Your ML Orchestrator serves as a meta-compiler that takes these four inputs and compiles them into a single model. As with any compiler, it outputs logs, metrics, alerts, and various metadata, to be stored and analyzed.
To ensure data integrity, you need to embed data quality gates into every step of your ML pipeline, from monitoring and checkpointing features in the feature store, to validating the training dataset and analyzing model training metrics, to finally, monitoring actual model predictions in production.
Implementation-wise, data validation jobs can be deployed as a separate process that periodically scans the feature store, or they can be an actual part of the Kubeflow pipeline.
As mentioned earlier, we recommend using Great Expectations for Kubeflow as a day-to-day tool for Data QA for developers.
We also recommend using the fully serverless components of the Amazon SageMaker platform. SageMaker Processing and Training Jobs can be used to offload heavy workloads related to data preparation, validation, and quality checks. You can rely on ready-to-use, pre-built images with frameworks like Apache Spark, but you can also bring your own containers from other libraries. Processing Job contracts are quite flexible, making it easy to scale, manage, and monitor workloads.
Amazon SageMaker Clarify can be used to generate bias and model explainability reports. Use it as a quality gate, and to gain greater visibility into your training data and models.
Amazon SageMaker Model Monitor can help you handle model endpoints. Configure your production data capture process and use it to enable data and model quality checks, and detect bias and feature attribution drifts on the actual production data. Bear in mind that you can cover most of these tasks with platform tools like SageMaker Clarify or a pre-built Deequ container, but there are also custom options for using your own monitoring algorithms.
Ensuring that your data and your models are properly tested may not be an easy task, but it is necessary for ensuring that your AI solutions and ML-based applications deliver accurate results and predictions.

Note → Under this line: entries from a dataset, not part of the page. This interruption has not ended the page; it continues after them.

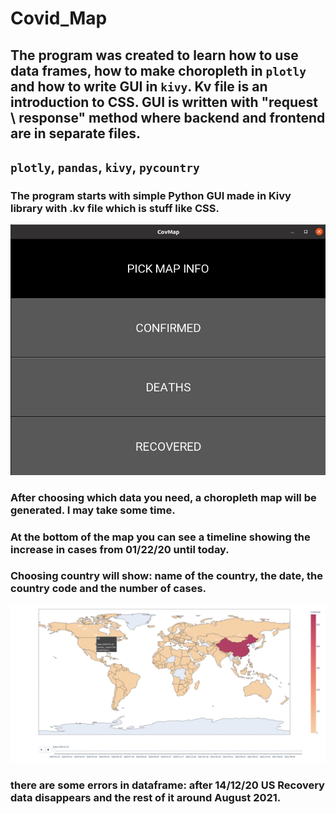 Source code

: # Covid_Map

## The program was created to learn how to use data frames, how to make choropleth in `plotly` and how to write GUI in `kivy`. Kv file is an introduction to CSS. GUI is written with "request \ response" method where backend and frontend are in separate files.


## `plotly`, `pandas`, `kivy`, `pycountry`

### The program starts with simple Python GUI made in Kivy library with .kv file which is stuff like CSS.


![kivy_gui_image](kivy_gui_image.png)

### After choosing which data you need, a choropleth map will be generated. I may take some time.

### At the bottom of the map you can see a timeline showing the increase in cases from 01/22/20 until today.

### Choosing country will show: name of the country, the date, the country code and the number of cases.

![](map.gif)



### there are some errors in dataframe: after 14/12/20 US Recovery data disappears and the rest of it around August 2021.
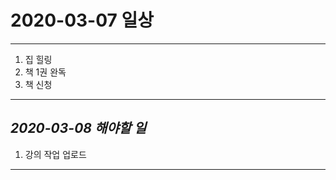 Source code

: # 2020-03-07 일상
-------------------------------
1. 집 힐링
2. 책 1권 완독
3. 책 신청

-----------------------------------

## *2020-03-08 해야할 일*
1. 강의 작업 업로드

------------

Here are three recommendations to help guide your team along the path to AI transformation, to become a data quality-focused organization:
- Wait to deploy ML models to production until you have a clear Data QA strategy in place.
- As a leader, focus on organizing data teams around product features, to make your teams fully responsible for Data as a Product. A lot of problems can be solved on managerial and cultural levels.
- Design Data QA components as essential components of your MLOps foundation. This cannot be done in isolation by a separate QA department, and traditional QA engineers are not trained to handle ML workloads.
Bear in mind that Data QA is only one of the practices required to ensure smooth AI adoption. To scale AI across your organization, you will need to strip away the complexities of moving models to production, handling them as part of specific AI applications, and interpreting their predictions in a business context.
AI adoption is driven by both pressure and opportunity. Start by helping your engineers, operations teams, and business units to make the most of the data they deal with. You can use the information provided here to take the first steps.